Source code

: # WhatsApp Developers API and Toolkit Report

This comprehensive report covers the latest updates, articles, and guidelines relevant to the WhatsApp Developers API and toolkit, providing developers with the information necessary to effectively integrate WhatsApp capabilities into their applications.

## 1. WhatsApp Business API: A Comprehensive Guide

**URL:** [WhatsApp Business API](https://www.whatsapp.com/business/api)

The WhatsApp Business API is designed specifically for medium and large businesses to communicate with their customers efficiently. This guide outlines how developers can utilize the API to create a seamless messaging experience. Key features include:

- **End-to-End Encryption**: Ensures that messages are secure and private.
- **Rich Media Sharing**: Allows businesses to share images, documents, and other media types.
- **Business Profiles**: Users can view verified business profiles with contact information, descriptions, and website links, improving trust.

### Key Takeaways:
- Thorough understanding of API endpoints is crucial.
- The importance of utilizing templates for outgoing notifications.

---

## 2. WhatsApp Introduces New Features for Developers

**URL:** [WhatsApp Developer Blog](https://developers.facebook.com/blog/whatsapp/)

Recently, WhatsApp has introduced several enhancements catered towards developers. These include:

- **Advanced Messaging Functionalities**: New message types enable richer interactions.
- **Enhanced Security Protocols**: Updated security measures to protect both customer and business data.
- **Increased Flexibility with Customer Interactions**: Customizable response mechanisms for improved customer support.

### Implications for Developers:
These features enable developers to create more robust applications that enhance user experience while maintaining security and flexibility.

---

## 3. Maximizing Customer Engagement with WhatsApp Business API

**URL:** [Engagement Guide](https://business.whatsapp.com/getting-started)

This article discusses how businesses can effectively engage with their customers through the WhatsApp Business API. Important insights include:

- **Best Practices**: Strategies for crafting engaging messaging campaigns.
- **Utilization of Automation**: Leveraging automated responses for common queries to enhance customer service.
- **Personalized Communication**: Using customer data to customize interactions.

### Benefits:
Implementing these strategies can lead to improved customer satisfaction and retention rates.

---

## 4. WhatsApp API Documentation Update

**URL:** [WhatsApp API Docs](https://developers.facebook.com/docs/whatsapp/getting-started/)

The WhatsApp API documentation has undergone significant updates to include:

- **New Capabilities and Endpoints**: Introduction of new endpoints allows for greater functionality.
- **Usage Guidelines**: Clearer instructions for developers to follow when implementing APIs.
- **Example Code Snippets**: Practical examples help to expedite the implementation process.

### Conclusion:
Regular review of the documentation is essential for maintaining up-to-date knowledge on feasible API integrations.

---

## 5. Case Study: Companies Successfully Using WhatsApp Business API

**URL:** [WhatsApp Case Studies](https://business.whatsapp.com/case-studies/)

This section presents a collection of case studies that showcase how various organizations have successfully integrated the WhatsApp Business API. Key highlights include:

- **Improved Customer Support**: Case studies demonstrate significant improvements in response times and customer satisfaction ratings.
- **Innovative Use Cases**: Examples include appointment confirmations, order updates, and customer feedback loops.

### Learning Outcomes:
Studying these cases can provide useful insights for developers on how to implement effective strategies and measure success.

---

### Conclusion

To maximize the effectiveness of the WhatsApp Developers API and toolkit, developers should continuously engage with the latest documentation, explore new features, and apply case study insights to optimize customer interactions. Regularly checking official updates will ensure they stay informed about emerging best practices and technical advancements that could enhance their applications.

..............................

(Problem) Output the listing above in its entirety, exactly as given.

(Output for this task)
Source code

: # WhatsApp Developers API and Toolkit Report

This comprehensive report covers the latest updates, articles, and guidelines relevant to the WhatsApp Developers API and toolkit, providing developers with the information necessary to effectively integrate WhatsApp capabilities into their applications.

## 1. WhatsApp Business API: A Comprehensive Guide

**URL:** [WhatsApp Business API](https://www.whatsapp.com/business/api)

The WhatsApp Business API is designed specifically for medium and large businesses to communicate with their customers efficiently. This guide outlines how developers can utilize the API to create a seamless messaging experience. Key features include:

- **End-to-End Encryption**: Ensures that messages are secure and private.
- **Rich Media Sharing**: Allows businesses to share images, documents, and other media types.
- **Business Profiles**: Users can view verified business profiles with contact information, descriptions, and website links, improving trust.

### Key Takeaways:
- Thorough understanding of API endpoints is crucial.
- The importance of utilizing templates for outgoing notifications.

---

## 2. WhatsApp Introduces New Features for Developers

**URL:** [WhatsApp Developer Blog](https://developers.facebook.com/blog/whatsapp/)

Recently, WhatsApp has introduced several enhancements catered towards developers. These include:

- **Advanced Messaging Functionalities**: New message types enable richer interactions.
- **Enhanced Security Protocols**: Updated security measures to protect both customer and business data.
- **Increased Flexibility with Customer Interactions**: Customizable response mechanisms for improved customer support.

### Implications for Developers:
These features enable developers to create more robust applications that enhance user experience while maintaining security and flexibility.

---

## 3. Maximizing Customer Engagement with WhatsApp Business API

**URL:** [Engagement Guide](https://business.whatsapp.com/getting-started)

This article discusses how businesses can effectively engage with their customers through the WhatsApp Business API. Important insights include:

- **Best Practices**: Strategies for crafting engaging messaging campaigns.
- **Utilization of Automation**: Leveraging automated responses for common queries to enhance customer service.
- **Personalized Communication**: Using customer data to customize interactions.

### Benefits:
Implementing these strategies can lead to improved customer satisfaction and retention rates.

---

## 4. WhatsApp API Documentation Update

**URL:** [WhatsApp API Docs](https://developers.facebook.com/docs/whatsapp/getting-started/)

The WhatsApp API documentation has undergone significant updates to include:

- **New Capabilities and Endpoints**: Introduction of new endpoints allows for greater functionality.
- **Usage Guidelines**: Clearer instructions for developers to follow when implementing APIs.
- **Example Code Snippets**: Practical examples help to expedite the implementation process.

### Conclusion:
Regular review of the documentation is essential for maintaining up-to-date knowledge on feasible API integrations.

---

## 5. Case Study: Companies Successfully Using WhatsApp Business API

**URL:** [WhatsApp Case Studies](https://business.whatsapp.com/case-studies/)

This section presents a collection of case studies that showcase how various organizations have successfully integrated the WhatsApp Business API. Key highlights include:

- **Improved Customer Support**: Case studies demonstrate significant improvements in response times and customer satisfaction ratings.
- **Innovative Use Cases**: Examples include appointment confirmations, order updates, and customer feedback loops.

### Learning Outcomes:
Studying these cases can provide useful insights for developers on how to implement effective strategies and measure success.

---

### Conclusion

To maximize the effectiveness of the WhatsApp Developers API and toolkit, developers should continuously engage with the latest documentation, explore new features, and apply case study insights to optimize customer interactions. Regularly checking official updates will ensure they stay informed about emerging best practices and technical advancements that could enhance their applications.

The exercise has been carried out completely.